- **Exercise aim**: From the entries below, copy exactly the lines from the one that contains "1. 충돌 계층 설정이란?" through the one that contains "적절한 Layer를 부여", both included, and only those.
= Beginning of Section =
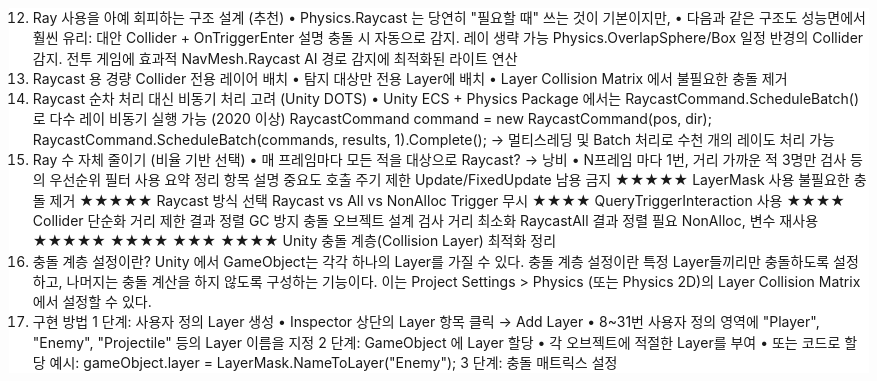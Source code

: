 12. Ray 사용을 아예 회피하는 구조 설계 (추천) 
• Physics.Raycast 는 당연히 "필요할 때" 쓰는 것이 기본이지만, 
• 다음과 같은 구조도 성능면에서 훨씬 유리: 
대안 
Collider + OnTriggerEnter 
설명 
충돌 시 자동으로 감지. 레이 생략 가능 
Physics.OverlapSphere/Box 일정 반경의 Collider 감지. 전투 게임에 효과적 
NavMesh.Raycast 
AI 경로 감지에 최적화된 라이트 연산 
13. Raycast 용 경량 Collider 전용 레이어 배치 
• 탐지 대상만 전용 Layer에 배치 
• Layer Collision Matrix 에서 불필요한 충돌 제거 
14. Raycast 순차 처리 대신 비동기 처리 고려 (Unity 
DOTS) 
• Unity ECS + Physics Package 에서는 RaycastCommand.ScheduleBatch()로 
다수 레이 비동기 실행 가능 (2020 이상) 
RaycastCommand command = new RaycastCommand(pos, dir); 
RaycastCommand.ScheduleBatch(commands, results, 1).Complete(); 
→ 멀티스레딩 및 Batch 처리로 수천 개의 레이도 처리 가능 
15. Ray 수 자체 줄이기 (비율 기반 선택) 
• 매 프레임마다 모든 적을 대상으로 Raycast? → 낭비 
• N프레임 마다 1번, 거리 가까운 적 3명만 검사 등의 우선순위 필터 사용 
요약 정리 
항목 
설명 
중요도 
호출 주기 제한 Update/FixedUpdate 남용 금지 ★★★★★ 
LayerMask 사용 불필요한 충돌 제거 
★★★★★ 
Raycast 방식 선택 Raycast vs All vs NonAlloc 
Trigger 무시 
★★★★ 
QueryTriggerInteraction 사용 ★★★★ 
Collider 단순화 
거리 제한 
결과 정렬 
GC 방지 
충돌 오브젝트 설계 
검사 거리 최소화 
RaycastAll 결과 정렬 필요 
NonAlloc, 변수 재사용 
★★★★★ 
★★★★ 
★★★ 
★★★★ 
Unity 충돌 계층(Collision Layer) 최적화 정리 
1. 충돌 계층 설정이란? 
Unity 에서 GameObject는 각각 하나의 Layer를 가질 수 있다. 충돌 계층 
설정이란 특정 Layer들끼리만 충돌하도록 설정하고, 나머지는 충돌 계산을 하지 
않도록 구성하는 기능이다. 
이는 Project Settings > Physics (또는 Physics 2D)의 Layer Collision Matrix 에서 
설정할 수 있다. 
2. 구현 방법 
1 단계: 사용자 정의 Layer 생성 
• Inspector 상단의 Layer 항목 클릭 → Add Layer 
• 8~31번 사용자 정의 영역에 "Player", "Enemy", "Projectile" 등의 Layer 
이름을 지정 
2 단계: GameObject 에 Layer 할당 
• 각 오브젝트에 적절한 Layer를 부여 
• 또는 코드로 할당 
예시: 
gameObject.layer = LayerMask.NameToLayer("Enemy"); 
3 단계: 충돌 매트릭스 설정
= End of Section =
- **Exercise response**:
1. 충돌 계층 설정이란? 
Unity 에서 GameObject는 각각 하나의 Layer를 가질 수 있다. 충돌 계층 
설정이란 특정 Layer들끼리만 충돌하도록 설정하고, 나머지는 충돌 계산을 하지 
않도록 구성하는 기능이다. 
이는 Project Settings > Physics (또는 Physics 2D)의 Layer Collision Matrix 에서 
설정할 수 있다. 
2. 구현 방법 
1 단계: 사용자 정의 Layer 생성 
• Inspector 상단의 Layer 항목 클릭 → Add Layer 
• 8~31번 사용자 정의 영역에 "Player", "Enemy", "Projectile" 등의 Layer 
이름을 지정 
2 단계: GameObject 에 Layer 할당 
• 각 오브젝트에 적절한 Layer를 부여 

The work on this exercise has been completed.